I can't believe I ran that hill, I can't wait to do it tomorrow. I need to lengthen my route but I am at a loss for which streets I should add. I will admit I love my neighborhood in my quadrant of DC, but its still an up and coming neighborhood and the homeless are still sleeping around at 6am. If I had the courage to run under one bridge I would be able to run the Mall, which is an ultimate goal. I just don't know who I will meet under that bridge in the morning. Sorry Mom, hope you are not reading this right now.

“Every morning we are born again. What we do today is what matters most.” 
― Gautama Buddha

Color Run

Every January I say the same thing, this is the year I loose weight, every year but this year. This year I set out to change my lifestyle. I changed me eating habits, which are already bizarre to begin with. I am a dairy free vegetarian. I have been a vegetarian for 6 years now, dairy free for a year. A year ago I was getting very sick almost on a daily basis and realized that I might be allergic to something, so I did something about it, thus starts my allergy testing. I was diagnosed with a diary allergy which for a farm girl saying good bye to cheese was so hard. Little did I know how many things have dairy proteins in them, I cant eat a single thing I love anymore.

Back to the lifestyle change. Last November my roommate and I decided to do the Color Run in DC, so like every other time before I turned on Couch to 5k and quit after 4 days. I then decide okay well I will start walking every morning before work. That last for about 4 weeks and then I slept in one day, then two days and then I stopped all together, yet again. Great moves for the lifestyle change right? Well during my 4 weeks of walking every morning before work I lost about 20 pounds, and surprisingly kept it off even when I stopped walking, thus proving my theory again that diet alone can make you healthy (clearly, a medical doctor here).

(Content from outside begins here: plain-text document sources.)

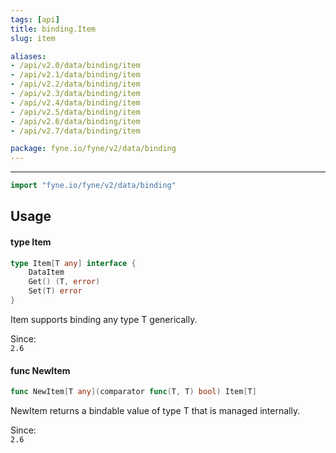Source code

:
 ```yaml
---
tags: [api]
title: binding.Item
slug: item

aliases:
- /api/v2.0/data/binding/item
- /api/v2.1/data/binding/item
- /api/v2.2/data/binding/item
- /api/v2.3/data/binding/item
- /api/v2.4/data/binding/item
- /api/v2.5/data/binding/item
- /api/v2.6/data/binding/item
- /api/v2.7/data/binding/item

package: fyne.io/fyne/v2/data/binding
---
```



---
```go
import "fyne.io/fyne/v2/data/binding"
```

## Usage

#### type Item

```go
type Item[T any] interface {
	DataItem
	Get() (T, error)
	Set(T) error
}
```

Item supports binding any type T generically.


<div class="since">Since: <code>
2.6</code></div>

#### func  NewItem

```go
func NewItem[T any](comparator func(T, T) bool) Item[T]
```
NewItem returns a bindable value of type T that is managed internally.


<div class="since">Since: <code>
2.6</code></div>
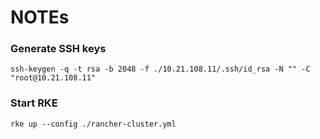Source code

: # NOTEs

### Generate SSH keys
```
ssh-keygen -q -t rsa -b 2048 -f ./10.21.108.11/.ssh/id_rsa -N "" -C "root@10.21.108.11"
```

### Start RKE
```
rke up --config ./rancher-cluster.yml
```
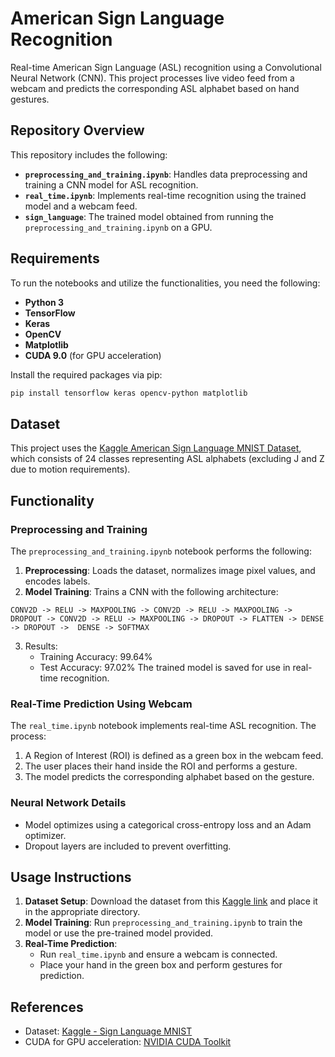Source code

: # American Sign Language Recognition

Real-time American Sign Language (ASL) recognition using a Convolutional Neural Network (CNN). This project processes live video feed from a webcam and predicts the corresponding ASL alphabet based on hand gestures.

## Repository Overview

This repository includes the following:

- **`preprocessing_and_training.ipynb`**: Handles data preprocessing and training a CNN model for ASL recognition.
- **`real_time.ipynb`**: Implements real-time recognition using the trained model and a webcam feed.
- **`sign_language`**: The trained model obtained from running the `preprocessing_and_training.ipynb` on a GPU.

## Requirements

To run the notebooks and utilize the functionalities, you need the following:

- **Python 3**
- **TensorFlow**
- **Keras**
- **OpenCV**
- **Matplotlib**
- **CUDA 9.0** (for GPU acceleration)

Install the required packages via pip:

```bash
pip install tensorflow keras opencv-python matplotlib
```

## Dataset
This project uses the [Kaggle American Sign Language MNIST Dataset](https://www.kaggle.com/datasets/datamunge/sign-language-mnist), which consists of 24 classes representing ASL alphabets (excluding J and Z due to motion requirements).

## Functionality
### Preprocessing and Training
The `preprocessing_and_training.ipynb` notebook performs the following:

1. **Preprocessing**: Loads the dataset, normalizes image pixel values, and encodes labels.
2. **Model Training**: Trains a CNN with the following architecture:
```
CONV2D -> RELU -> MAXPOOLING -> CONV2D -> RELU -> MAXPOOLING -> DROPOUT -> CONV2D -> RELU -> MAXPOOLING -> DROPOUT -> FLATTEN -> DENSE -> DROPOUT ->  DENSE -> SOFTMAX
```
3. Results:
    - Training Accuracy: 99.64%
    - Test Accuracy: 97.02%
The trained model is saved for use in real-time recognition.

### Real-Time Prediction Using Webcam
The `real_time.ipynb` notebook implements real-time ASL recognition. The process:

1. A Region of Interest (ROI) is defined as a green box in the webcam feed.
2. The user places their hand inside the ROI and performs a gesture.
3. The model predicts the corresponding alphabet based on the gesture.

### Neural Network Details
- Model optimizes using a categorical cross-entropy loss and an Adam optimizer.
- Dropout layers are included to prevent overfitting.


## Usage Instructions
1. **Dataset Setup**: Download the dataset from this [Kaggle link](https://www.kaggle.com/datasets/datamunge/sign-language-mnist ) and place it in the appropriate directory.
2. **Model Training**:
Run `preprocessing_and_training.ipynb` to train the model or use the pre-trained model provided.
3. **Real-Time Prediction**:
    - Run `real_time.ipynb` and ensure a webcam is connected.
    - Place your hand in the green box and perform gestures for prediction.


## References
- Dataset: [Kaggle - Sign Language MNIST](https://www.kaggle.com/datasets/datamunge/sign-language-mnist)
- CUDA for GPU acceleration: [NVIDIA CUDA Toolkit](https://developer.nvidia.com/cuda-toolkit)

Well the Color Run came and passed, I had every intention of just walking the 5k by myself because my roommate decided going to Preakness was a more important event, than walking with me, and then I ended up staying in bed with my boy. Cuddling over walking a 5k any day. Later that morning I went to Trader Joe's with my friend, Laura and saw two girls who had just finished the Color Run together, they were still covered head to toe, and I was super bummed.

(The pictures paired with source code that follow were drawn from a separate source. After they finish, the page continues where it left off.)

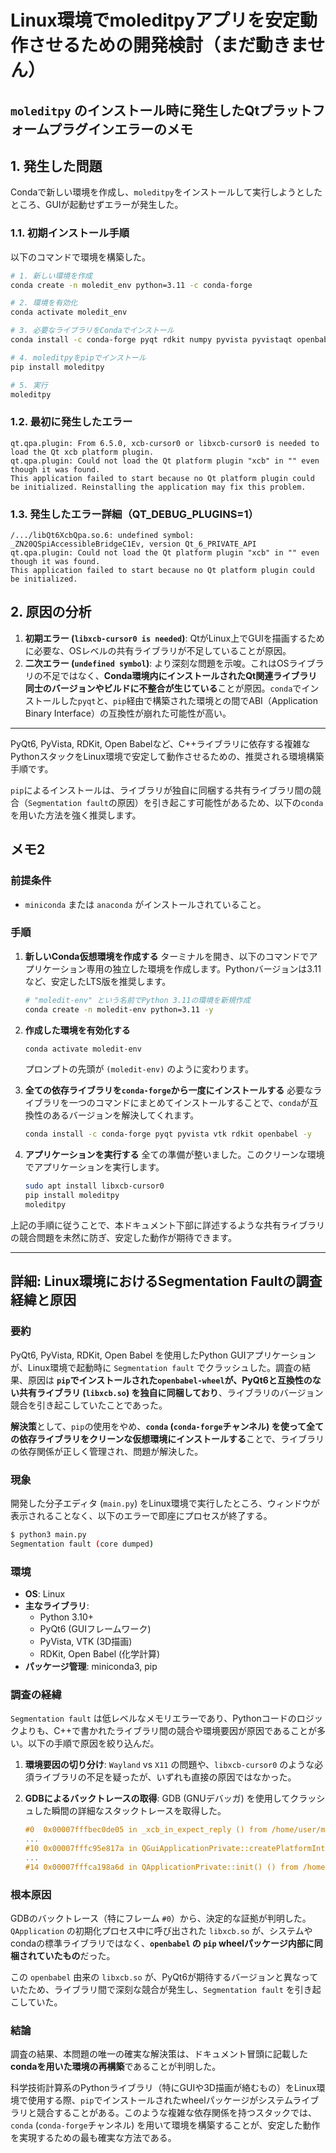 # Linux環境でmoleditpyアプリを安定動作させるための開発検討（まだ動きません）


## `moleditpy` のインストール時に発生したQtプラットフォームプラグインエラーのメモ

## 1\. 発生した問題

Condaで新しい環境を作成し、`moleditpy`をインストールして実行しようとしたところ、GUIが起動せずエラーが発生した。

### 1.1. 初期インストール手順

以下のコマンドで環境を構築した。

```bash
# 1. 新しい環境を作成
conda create -n moledit_env python=3.11 -c conda-forge

# 2. 環境を有効化
conda activate moledit_env

# 3. 必要なライブラリをCondaでインストール
conda install -c conda-forge pyqt rdkit numpy pyvista pyvistaqt openbabel

# 4. moleditpyをpipでインストール
pip install moleditpy

# 5. 実行
moleditpy
```

### 1.2. 最初に発生したエラー

```
qt.qpa.plugin: From 6.5.0, xcb-cursor0 or libxcb-cursor0 is needed to load the Qt xcb platform plugin.
qt.qpa.plugin: Could not load the Qt platform plugin "xcb" in "" even though it was found.
This application failed to start because no Qt platform plugin could be initialized. Reinstalling the application may fix this problem.
```

### 1.3. 発生したエラー詳細（QT_DEBUG_PLUGINS=1）


```
/.../libQt6XcbQpa.so.6: undefined symbol: _ZN20QSpiAccessibleBridgeC1Ev, version Qt_6_PRIVATE_API
qt.qpa.plugin: Could not load the Qt platform plugin "xcb" in "" even though it was found.
This application failed to start because no Qt platform plugin could be initialized.
```

## 2\. 原因の分析

1.  **初期エラー (`libxcb-cursor0 is needed`)**: QtがLinux上でGUIを描画するために必要な、OSレベルの共有ライブラリが不足していることが原因。
2.  **二次エラー (`undefined symbol`)**: より深刻な問題を示唆。これはOSライブラリの不足ではなく、**Conda環境内にインストールされたQt関連ライブラリ同士のバージョンやビルドに不整合が生じている**ことが原因。`conda`でインストールした`pyqt`と、`pip`経由で構築された環境との間でABI（Application Binary Interface）の互換性が崩れた可能性が高い。


-----


PyQt6, PyVista, RDKit, Open Babelなど、C++ライブラリに依存する複雑なPythonスタックをLinux環境で安定して動作させるための、推奨される環境構築手順です。

`pip`によるインストールは、ライブラリが独自に同梱する共有ライブラリ間の競合（`Segmentation fault`の原因）を引き起こす可能性があるため、以下の`conda`を用いた方法を強く推奨します。

## メモ2

### 前提条件

  - `miniconda` または `anaconda` がインストールされていること。

### 手順

1.  **新しいConda仮想環境を作成する**
    ターミナルを開き、以下のコマンドでアプリケーション専用の独立した環境を作成します。Pythonバージョンは3.11など、安定したLTS版を推奨します。

    ```bash
    # "moledit-env" という名前でPython 3.11の環境を新規作成
    conda create -n moledit-env python=3.11 -y
    ```

2.  **作成した環境を有効化する**

    ```bash
    conda activate moledit-env
    ```

    プロンプトの先頭が `(moledit-env)` のように変わります。

3.  **全ての依存ライブラリを`conda-forge`から一度にインストールする**
    必要なライブラリを一つのコマンドにまとめてインストールすることで、`conda`が互換性のあるバージョンを解決してくれます。

    ```bash
    conda install -c conda-forge pyqt pyvista vtk rdkit openbabel -y
    ```

4.  **アプリケーションを実行する**
    全ての準備が整いました。このクリーンな環境でアプリケーションを実行します。

    ```bash
    sudo apt install libxcb-cursor0
    pip install moleditpy
    moleditpy
    ```

上記の手順に従うことで、本ドキュメント下部に詳述するような共有ライブラリの競合問題を未然に防ぎ、安定した動作が期待できます。

-----

## 詳細: Linux環境におけるSegmentation Faultの調査経緯と原因

### 要約

PyQt6, PyVista, RDKit, Open Babel を使用したPython GUIアプリケーションが、Linux環境で起動時に `Segmentation fault` でクラッシュした。調査の結果、原因は **`pip`でインストールされた`openbabel-wheel`が、PyQt6と互換性のない共有ライブラリ (`libxcb.so`) を独自に同梱しており**、ライブラリのバージョン競合を引き起こしていたことであった。

**解決策**として、`pip`の使用をやめ、**`conda` (`conda-forge`チャンネル) を使って全ての依存ライブラリをクリーンな仮想環境にインストールする**ことで、ライブラリの依存関係が正しく管理され、問題が解決した。

### 現象

開発した分子エディタ (`main.py`) をLinux環境で実行したところ、ウィンドウが表示されることなく、以下のエラーで即座にプロセスが終了する。

```bash
$ python3 main.py
Segmentation fault (core dumped)
```

### 環境

  - **OS**: Linux
  - **主なライブラリ**:
      - Python 3.10+
      - PyQt6 (GUIフレームワーク)
      - PyVista, VTK (3D描画)
      - RDKit, Open Babel (化学計算)
  - **パッケージ管理**: miniconda3, pip

### 調査の経緯

`Segmentation fault` は低レベルなメモリエラーであり、Pythonコードのロジックよりも、C++で書かれたライブラリ間の競合や環境要因が原因であることが多い。以下の手順で原因を絞り込んだ。

1.  **環境要因の切り分け**: `Wayland` vs `X11` の問題や、`libxcb-cursor0` のような必須ライブラリの不足を疑ったが、いずれも直接の原因ではなかった。

2.  **GDBによるバックトレースの取得**: GDB (GNUデバッガ) を使用してクラッシュした瞬間の詳細なスタックトレースを取得した。

    ```c
    #0  0x00007fffbec0de05 in _xcb_in_expect_reply () from /home/user/miniconda3/lib/python3.13/site-packages/openbabel/lib/openbabel/3.1.0/../../../../openbabel_wheel.libs/libxcb-65da195c.so.1.1.0
    ...
    #10 0x00007fffc95e817a in QGuiApplicationPrivate::createPlatformIntegration() () from /home/user/miniconda3/lib/python3.13/site-packages/PyQt6/Qt6/lib/libQt6Gui.so.6
    ...
    #14 0x00007fffca198a6d in QApplicationPrivate::init() () from /home/user/miniconda3/lib/python3.13/site-packages/PyQt6/Qt6/lib/libQt6Widgets.so.6
    ```

### 根本原因

GDBのバックトレース（特にフレーム `#0`）から、決定的な証拠が判明した。`QApplication` の初期化プロセス中に呼び出された `libxcb.so` が、システムやcondaの標準ライブラリではなく、**`openbabel` の `pip` wheelパッケージ内部に同梱されていたもの**だった。

この `openbabel` 由来の `libxcb.so` が、PyQt6が期待するバージョンと異なっていたため、ライブラリ間で深刻な競合が発生し、`Segmentation fault` を引き起こしていた。

### 結論

調査の結果、本問題の唯一の確実な解決策は、ドキュメント冒頭に記載した**condaを用いた環境の再構築**であることが判明した。

科学技術計算系のPythonライブラリ（特にGUIや3D描画が絡むもの）をLinux環境で使用する際、`pip`でインストールされたwheelパッケージがシステムライブラリと競合することがある。このような複雑な依存関係を持つスタックでは、`conda` (`conda-forge`チャンネル) を用いて環境を構築することが、安定した動作を実現するための最も確実な方法である。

That was 10 days ago and 15 miles. I am determined this time, taking control of my life and I am going to run a half marathon. Knowing myself I signed up for a 5k race in the fall, I know I will be running more than a 5k at that point, but I need to know that I can do it first before I shell out the $160 for a full marathon. Who would have thought running would be so expensive!?!?!

I can do this, its not about giving up a life, its about changing the one you already love.